We know how hard change is. We see how impossible it is for someone to genuinely do a complete 180. If someone is rooted in their bad action, if people would define them by it, it's hard enough to believe they could turn away from it. Turning to something good, becoming a source of life instead, feels impossible. But God's way is our impossible. God's way is His made possible.

Our low view of change is accurate when all we have is ourselves, but the key of repentance is not that it turns us away from our bad action but that it turns us toward God, empowering us by His Spirit to desire what He desires and to live in His life.

We struggle to sustain real change, but God is our Sustainer. His Spirit fills and empowers us. His Spirit moves and renews us. His Spirit leads us not only out of temptation but into His design for our lives.

We may be satisfied with stopping the bad action, with putting off the old self, thinking it's all we can expect, but God goes further. God tells us to put on the new self, which is ours in Jesus. He gives us more than the absence of evil; He gives us the presence of good. He gives us real transformation. He gives us testimony. 

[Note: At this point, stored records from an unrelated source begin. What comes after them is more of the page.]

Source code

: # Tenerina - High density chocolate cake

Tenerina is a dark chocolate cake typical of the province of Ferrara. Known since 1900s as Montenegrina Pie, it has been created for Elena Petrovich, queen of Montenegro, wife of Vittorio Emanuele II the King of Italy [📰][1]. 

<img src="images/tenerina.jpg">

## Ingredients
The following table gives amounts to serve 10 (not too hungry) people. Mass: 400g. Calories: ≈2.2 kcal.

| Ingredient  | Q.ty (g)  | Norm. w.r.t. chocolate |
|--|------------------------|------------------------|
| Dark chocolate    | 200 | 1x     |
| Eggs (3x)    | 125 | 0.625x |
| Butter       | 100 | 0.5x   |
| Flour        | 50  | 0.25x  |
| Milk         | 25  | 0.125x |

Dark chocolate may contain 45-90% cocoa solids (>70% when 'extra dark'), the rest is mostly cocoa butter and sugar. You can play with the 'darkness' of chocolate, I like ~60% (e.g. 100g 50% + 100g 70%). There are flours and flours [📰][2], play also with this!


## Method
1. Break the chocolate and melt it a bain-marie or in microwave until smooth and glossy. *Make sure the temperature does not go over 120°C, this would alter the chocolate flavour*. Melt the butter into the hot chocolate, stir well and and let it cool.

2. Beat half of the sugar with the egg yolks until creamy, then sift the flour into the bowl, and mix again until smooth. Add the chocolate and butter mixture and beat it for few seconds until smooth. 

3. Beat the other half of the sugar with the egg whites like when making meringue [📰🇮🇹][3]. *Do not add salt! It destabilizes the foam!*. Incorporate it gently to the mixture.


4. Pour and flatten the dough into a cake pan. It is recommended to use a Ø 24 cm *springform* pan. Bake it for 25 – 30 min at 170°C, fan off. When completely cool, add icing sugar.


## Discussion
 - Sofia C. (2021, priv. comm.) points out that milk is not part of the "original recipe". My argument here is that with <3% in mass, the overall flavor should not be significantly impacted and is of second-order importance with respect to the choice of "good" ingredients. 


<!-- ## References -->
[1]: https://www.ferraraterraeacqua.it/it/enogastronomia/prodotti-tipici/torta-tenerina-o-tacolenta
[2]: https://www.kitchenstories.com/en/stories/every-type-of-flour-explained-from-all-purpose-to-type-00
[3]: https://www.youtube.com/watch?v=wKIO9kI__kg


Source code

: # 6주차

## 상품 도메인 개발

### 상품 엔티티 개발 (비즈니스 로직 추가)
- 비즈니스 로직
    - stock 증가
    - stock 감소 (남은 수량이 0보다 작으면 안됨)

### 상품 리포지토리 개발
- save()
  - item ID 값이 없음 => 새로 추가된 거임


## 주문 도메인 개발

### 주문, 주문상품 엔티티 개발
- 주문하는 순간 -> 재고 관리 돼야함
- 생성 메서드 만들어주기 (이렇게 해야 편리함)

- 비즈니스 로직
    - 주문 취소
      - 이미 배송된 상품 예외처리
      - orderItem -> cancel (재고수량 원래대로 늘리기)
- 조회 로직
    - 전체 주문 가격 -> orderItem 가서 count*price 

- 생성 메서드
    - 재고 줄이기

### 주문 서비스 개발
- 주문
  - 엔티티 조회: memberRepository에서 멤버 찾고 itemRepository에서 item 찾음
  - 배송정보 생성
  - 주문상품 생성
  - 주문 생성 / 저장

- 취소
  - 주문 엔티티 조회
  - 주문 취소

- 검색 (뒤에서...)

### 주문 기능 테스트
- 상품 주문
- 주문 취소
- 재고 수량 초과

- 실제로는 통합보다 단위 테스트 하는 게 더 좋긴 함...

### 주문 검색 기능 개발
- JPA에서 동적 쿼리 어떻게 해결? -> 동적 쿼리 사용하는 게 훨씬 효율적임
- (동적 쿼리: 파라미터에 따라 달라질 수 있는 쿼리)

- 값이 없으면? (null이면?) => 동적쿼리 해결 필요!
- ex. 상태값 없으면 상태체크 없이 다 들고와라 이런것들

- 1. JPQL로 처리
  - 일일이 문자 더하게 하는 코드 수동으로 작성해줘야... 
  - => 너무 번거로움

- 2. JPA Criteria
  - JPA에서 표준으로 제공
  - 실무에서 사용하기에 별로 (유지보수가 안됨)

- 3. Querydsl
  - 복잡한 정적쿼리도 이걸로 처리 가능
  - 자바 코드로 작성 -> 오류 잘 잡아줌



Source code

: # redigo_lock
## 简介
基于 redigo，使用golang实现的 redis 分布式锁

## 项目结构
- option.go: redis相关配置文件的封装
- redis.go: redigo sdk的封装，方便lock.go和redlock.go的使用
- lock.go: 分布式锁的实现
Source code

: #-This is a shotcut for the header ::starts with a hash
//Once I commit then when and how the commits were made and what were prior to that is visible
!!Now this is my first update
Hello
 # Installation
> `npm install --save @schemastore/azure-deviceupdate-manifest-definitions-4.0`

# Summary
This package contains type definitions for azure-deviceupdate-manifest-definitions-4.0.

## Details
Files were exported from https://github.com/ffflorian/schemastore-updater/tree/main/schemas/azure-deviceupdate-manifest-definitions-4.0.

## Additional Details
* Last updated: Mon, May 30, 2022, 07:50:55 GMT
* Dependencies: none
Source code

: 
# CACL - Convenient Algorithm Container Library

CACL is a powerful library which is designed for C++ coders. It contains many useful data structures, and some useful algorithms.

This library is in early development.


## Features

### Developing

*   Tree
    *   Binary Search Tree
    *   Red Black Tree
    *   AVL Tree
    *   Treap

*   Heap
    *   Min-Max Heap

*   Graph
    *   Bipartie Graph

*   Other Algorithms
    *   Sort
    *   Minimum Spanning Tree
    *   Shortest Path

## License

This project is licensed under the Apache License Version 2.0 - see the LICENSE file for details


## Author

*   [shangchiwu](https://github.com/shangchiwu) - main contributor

Because when someone stops their bad action, we see growth, but when the very place of bad becomes a source of good, we pause. We get curious. We look deeper. We stand in awe. We stand in awe at the thief who becomes generous. If he stole from need, he now meets those needs; if he stole out of greed, he has broken the chain and now counts others more than himself. We stand in awe at the person who spoke death now pouring life on others. 

We stand in awe of what we have in God. Of what is possible in Him. We stand in awe of who God is as His power and character are displayed in someone else. In a person whose brokenness we've seen.

Repentance changes things. Repentance takes us from death to life. It renews us to become the very bringers of goodness where we once bred something bad. But repentance doesn't just change things for the person who is transformed. It changes things for those who see the change. For those who couldn't believe it was possible. For those who behold what God has done in the life of someone else.

True repentance will never settle for a neutral because true repentance will wash us in the heart of God, in His design, in His goodness, in His desire for us, and when we encounter Him, we are changed by Him, and when we are changed, we put Him on display to the watching world.

He is a God of the impossible. In our hearts and in our world. He is a God who makes all things new.